• Exercise directions: Give only the number of lines in the records that contain the word "Verificação".

=== Begin Enclosure ===

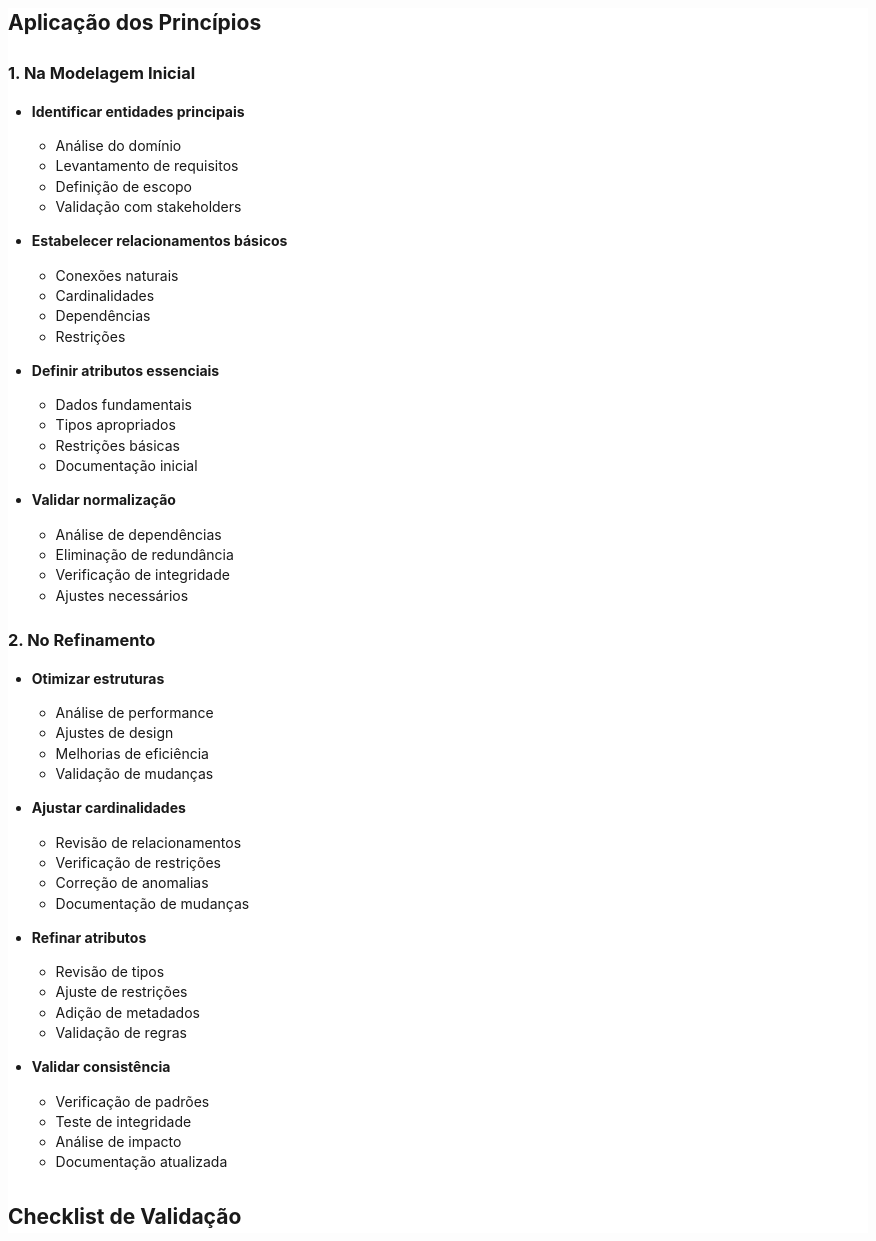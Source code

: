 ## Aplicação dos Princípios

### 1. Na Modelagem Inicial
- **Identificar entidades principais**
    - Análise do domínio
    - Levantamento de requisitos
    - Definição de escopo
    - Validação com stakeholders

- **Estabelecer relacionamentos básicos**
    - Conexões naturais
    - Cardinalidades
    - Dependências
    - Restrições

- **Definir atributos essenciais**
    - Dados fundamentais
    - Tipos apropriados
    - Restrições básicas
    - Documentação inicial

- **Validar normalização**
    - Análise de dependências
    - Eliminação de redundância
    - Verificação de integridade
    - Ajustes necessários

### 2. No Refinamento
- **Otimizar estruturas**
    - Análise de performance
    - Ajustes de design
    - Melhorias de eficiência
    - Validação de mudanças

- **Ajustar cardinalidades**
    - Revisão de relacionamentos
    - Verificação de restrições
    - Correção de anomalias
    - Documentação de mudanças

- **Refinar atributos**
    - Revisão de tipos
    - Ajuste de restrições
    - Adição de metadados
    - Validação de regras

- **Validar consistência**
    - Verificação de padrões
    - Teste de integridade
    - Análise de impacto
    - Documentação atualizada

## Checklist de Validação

=== End Enclosure ===

• Solution: 3